The closest the Times comes to that is to say a U.S. official said that at some point during the initial race to Baghdad, American forces went through the complex's bunkers but didn't see the materials now missing. And you don't find that out until 30 paragraphs into the story.

Air Apparent?

The owner of one of California's biggest broadcasters, Pappas Telecasting, has given 13 Republican committees in the state $325,000 worth of free air time to promote their candidates before Election Day. Democrats are demanding equal time, insisting Harry Pappas' donations are illegal, but a spokesman for Pappas says the donations do not violate election laws because they were given by an individual, not a company and they were given to committees, not the candidates themselves. Plus, he says, Democrats are free to buy an equal amount of airtime.

So far only one candidate — running for a state assembly seat — has taken advantage of Pappas' donation.

Plagiarism Problems?

A report in The New York Sun today says many passages written by John Kerry in books, articles and on his campaign web site have been taken from someone else's work — without attribution — and may amount to plagiarism.

The report, based on the research of an unidentified doctoral candidate, cites 11 such passages, including this one from Kerry's campaign web site: "In many states, individual farmers and ranchers lease their property to wind power companies and receive an annual payment for having wind turbines on their property.

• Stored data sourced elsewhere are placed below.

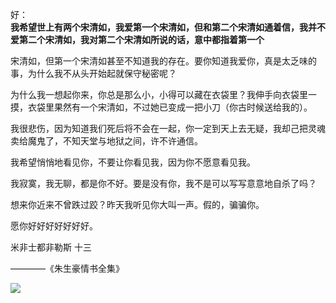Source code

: 好：  
**我希望世上有两个宋清如，我爱第一个宋清如，但和第二个宋清如通着信，我并不爱第二个宋清如，我对第二个宋清如所说的话，意中都指着第一个**  

宋清如，但第一个宋清如甚至不知道我的存在。要你知道我爱你，真是太乏味的事，为什么我不从头开始起就保守秘密呢？  

为什么我一想起你来，你总是那么小，小得可以藏在衣袋里？我伸手向衣袋里一摸，衣袋里果然有一个宋清如，不过她已变成一把小刀（你古时候送给我的）。  

我很悲伤，因为知道我们死后将不会在一起，你一定到天上去无疑，我却己把灵魂卖给魔鬼了，不知天堂与地狱之间，许不许通信。  

我希望悄悄地看见你，不要让你看见我，因为你不愿意看见我。  

我寂寞，我无聊，都是你不好。要是没有你，我不是可以写写意意地自杀了吗？  

想来你近来不曾跌过跤？昨天我听见你大叫一声。假的，骗骗你。  

愿你好好好好好好好。  

米非士都非勒斯 十三  

————《朱生豪情书全集》

![](https://pic3.zhimg.com/v2-994836023d23d35aadbfadef81a71f62_b.jpg)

With the right leadership, farmers can have an array of 'cash crops' around the country and stabilize rural economies..."

An Energy Department fact sheet from January of last year has nearly identical language... minus the phrase "with the right leadership," of course.

Conspiracy Theory?

A professor at the University of Minnesota Duluth, James Fetzer, is calling on Congress to investigate the death of Minnesota Democratic Senator Paul Wellstone two years ago, insisting Wellstone was the target of a White House plot.

Wellstone, you may recall, died after his plane crashed into a Minnesota forest. A new book by Fetzer and another college professor — known as "Four Arrows" — insists the official government probe into the crash whitewashed a broad Republican murder conspiracy, and chose to blame the death on pilot error instead. Fetzer, quoted by the Minneapolis Star Tribune, says, "Something very wrong has happened in this case."